The paired-end ditagging (PET) technique has been shown to be efficient and accurate for large-scale transcriptome and genome analysis. However, as with other DNA tag-based sequencing strategies, it is constrained by the current efficiency of Sanger technology. A recently developed multiplex sequencing method (454-sequencing) using picolitre-scale reactions has achieved a remarkable advance in efficiency, but suffers from short-read lengths, and a lack of paired-end information. To further enhance the efficiency of PET analysis and at the same time overcome the drawbacks of the new sequencing method, we coupled multiplex sequencing with paired-end ditagging (MS-PET) using modified PET procedures to simultaneously sequence 200,000 to 300,000 dimerized PET (diPET) templates, with an output of nearly half-a-million PET sequences in a single 4 h machine run. We demonstrate the utility and robustness of MS-PET by analyzing the transcriptome of human breast carcinoma cells, and by mapping p53 binding sites in the genome of human colorectal carcinoma cells. This combined sequencing strategy achieved an approximate 100-fold efficiency increase over the current standard for PET analysis, and furthermore enables the short-read-length multiplex sequencing procedure to acquire paired-end information from large DNA fragments.

Figure 1

Schematic overview of the MS-PET sequencing strategy. (A) The outline procedure showing the construction of diPETs, which were subjected to multiplex sequencing. (B) Structural details of a diPET. The numbers 5 and 3 represent bases within the 5′ and 3′ signatures, respectively, in each PET component.
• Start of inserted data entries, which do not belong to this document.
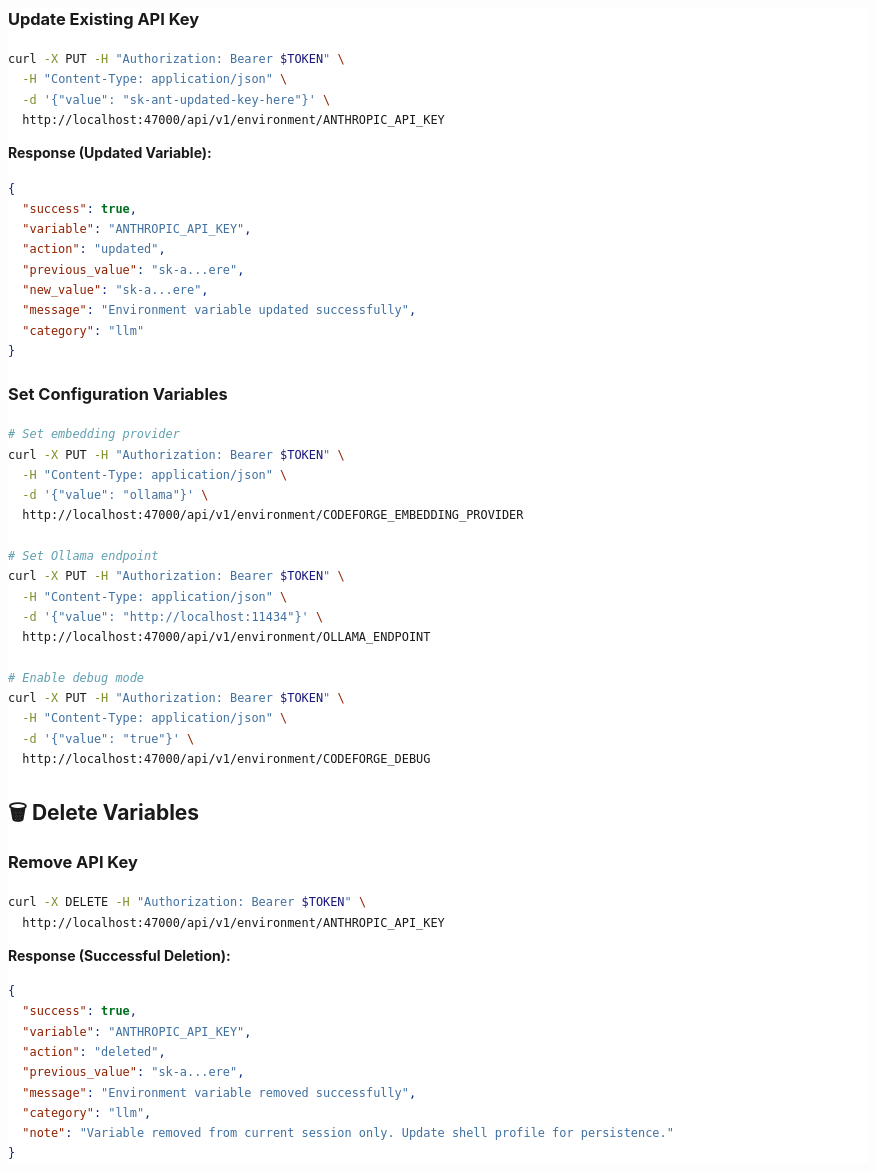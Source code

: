 ### Update Existing API Key
```bash
curl -X PUT -H "Authorization: Bearer $TOKEN" \
  -H "Content-Type: application/json" \
  -d '{"value": "sk-ant-updated-key-here"}' \
  http://localhost:47000/api/v1/environment/ANTHROPIC_API_KEY
```

**Response (Updated Variable):**
```json
{
  "success": true,
  "variable": "ANTHROPIC_API_KEY",
  "action": "updated",
  "previous_value": "sk-a...ere",
  "new_value": "sk-a...ere",
  "message": "Environment variable updated successfully",
  "category": "llm"
}
```

### Set Configuration Variables
```bash
# Set embedding provider
curl -X PUT -H "Authorization: Bearer $TOKEN" \
  -H "Content-Type: application/json" \
  -d '{"value": "ollama"}' \
  http://localhost:47000/api/v1/environment/CODEFORGE_EMBEDDING_PROVIDER

# Set Ollama endpoint
curl -X PUT -H "Authorization: Bearer $TOKEN" \
  -H "Content-Type: application/json" \
  -d '{"value": "http://localhost:11434"}' \
  http://localhost:47000/api/v1/environment/OLLAMA_ENDPOINT

# Enable debug mode
curl -X PUT -H "Authorization: Bearer $TOKEN" \
  -H "Content-Type: application/json" \
  -d '{"value": "true"}' \
  http://localhost:47000/api/v1/environment/CODEFORGE_DEBUG
```

## 🗑️ Delete Variables

### Remove API Key
```bash
curl -X DELETE -H "Authorization: Bearer $TOKEN" \
  http://localhost:47000/api/v1/environment/ANTHROPIC_API_KEY
```

**Response (Successful Deletion):**
```json
{
  "success": true,
  "variable": "ANTHROPIC_API_KEY",
  "action": "deleted",
  "previous_value": "sk-a...ere",
  "message": "Environment variable removed successfully",
  "category": "llm",
  "note": "Variable removed from current session only. Update shell profile for persistence."
}
```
The orientations of cDNAs are indicated by the ‘AA’ remaining after poly(A) tail removal.

Figure 2

Validation of MS-PET-identified transcripts by quantitative real-time RT–PCR. Columns represent Mean Ct values (normalized against that of Actin) ±SD of each of 11 amplicons (n = 3). PET counts for each candidate transcript are shown in italics above each column. IFGBP (Interferon-gamma binding protein); SFXN4 (sideroflexin 4); TRUB2 (TruB pseudouridine synthase homolog 2); AARS (alanyl-tRNA synthetase); BRCA1 (breast cancer 1, early onset); PP5 (protein phosphatase 5, catalytic subunit); CBX3 (Chromobox protein homolog 3); SSR2 (signal sequence receptor); SET (SET translocation); CTSD (cathepsin D lysosomal aspartyl peptidase); TFF1 (Trefoil factor 1); Actin (reference), PET counts = 33.

Figure 3

Examples of genes identified by MS-PET analysis. (A) Novel gene discovery. PET_ID# 48 955.1 (green arrowed line) identifies a novel gene transcript on chromosome 4, and is verified by PCR [inset; F, flanking (primary); N, nested (secondary)] and DNA sequencing of the amplicon (black arrowed lines A07FF and A07FR). (B) Validation of a predicted gene. PET_ID# 282 423.1 (green arrowed line) identifies a predicted gene on chromosome 4, and is verified by PCR [inset; F, flanking (primary); N, nested (secondary)] and DNA sequencing of the amplicon (black arrowed blocks G06FF and G06FR).